Olly has a hard time believing that Maddy is serious about flying to Hawaii, but once Maddy persuades him to get on the road, he starts to relax. He has a friend on Maui, named Zach. Maddy finds the experience of driving on the freeway strange. They have enough time before the flight leaves to stop to visit someone in Koreatown.
The person they are visiting is Carla. She is overjoyed to see Maddy and greets Olly with almost equal enthusiasm. Carla has a new job. When she asks how Maddy is feeling, Maddy tells her the same lie she told Olly, about the non-approved pills. Carla is not fooled.
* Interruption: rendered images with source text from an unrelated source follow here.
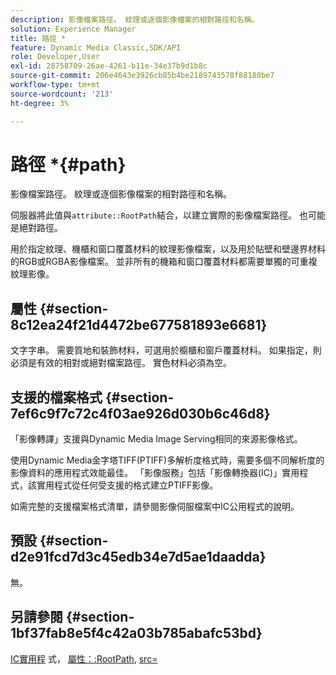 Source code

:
 ```yaml
---
description: 影像檔案路徑。 紋理或逐個影像檔案的相對路徑和名稱。
solution: Experience Manager
title: 路徑 *
feature: Dynamic Media Classic,SDK/API
role: Developer,User
exl-id: 28758709-26ae-4261-b11e-34e37b9d1b8c
source-git-commit: 206e4643e3926cb85b4be2189743578f88180be7
workflow-type: tm+mt
source-wordcount: '213'
ht-degree: 3%

---
```


# 路徑 *{#path}

影像檔案路徑。 紋理或逐個影像檔案的相對路徑和名稱。

伺服器將此值與`attribute::RootPath`結合，以建立實際的影像檔案路徑。 也可能是絕對路徑。

用於指定紋理、機櫃和窗口覆蓋材料的紋理影像檔案，以及用於貼壁和壁邊界材料的RGB或RGBA影像檔案。 並非所有的機箱和窗口覆蓋材料都需要單獨的可重複紋理影像。

## 屬性 {#section-8c12ea24f21d4472be677581893e6681}

文字字串。 需要質地和裝飾材料，可選用於櫥櫃和窗戶覆蓋材料。 如果指定，則必須是有效的相對或絕對檔案路徑。 實色材料必須為空。

## 支援的檔案格式 {#section-7ef6c9f7c72c4f03ae926d030b6c46d8}

「影像轉譯」支援與Dynamic Media Image Serving相同的來源影像格式。

使用Dynamic Media金字塔TIFF(PTIFF)多解析度格式時，需要多個不同解析度的影像資料的應用程式效能最佳。 「影像服務」包括「影像轉換器(IC)」實用程式，該實用程式從任何受支援的格式建立PTIFF影像。

如需完整的支援檔案格式清單，請參閱影像伺服檔案中IC公用程式的說明。

## 預設 {#section-d2e91fcd7d3c45edb34e7d5ae1daadda}

無。

## 另請參閱 {#section-1bf37fab8e5f4c42a03b785abafc53bd}

[IC實用程](/help/aem-is-ir-api/is-api/is-utils/utilities/r-ic.md) 式， [屬性：:RootPath](/help/aem-is-ir-api/ir-api/material-cat/image-rendering-api-ref/c-ir-material-catalog/c-ir-attributes-reference/r-ir-rootpath.md),  [src=](/help/aem-is-ir-api/ir-api/http-protocol/image-rendering-api-ref/c-ir-http-protocol-ref/c-ir-http-protocol-command-reference/r-ir-src.md)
She feeds Maddy and Olly breakfast, while he talks cheerfully about how the pills are apparently working. During cleanup, Carla quietly endorses Maddy’s desire to leave home and live, even at great risk. Carla made the same choice when she came to the United States, against her family’s wishes.
Olly texts Kara that he will be back in two days.
Useful facts for the first-time flyer. Some of them relate to kissing or snuggling with a companion. The last one is about turbulence, a common experience in life generally.
At the Maui airport, Olly shares his baggage carousel theory of life: some people get lost; some people get damaged, like his mother; some people just go round and round forever, like him and Karla; and some people are lucky enough to get taken home and put in a closet.
A promise is a lie you want to keep.
During the drive to the hotel, Olly asks the driver to stop, so Maddy can experience the beach. She walks into the water up to her knees.
The ocean is the endless part of yourself, unknown but always suspected.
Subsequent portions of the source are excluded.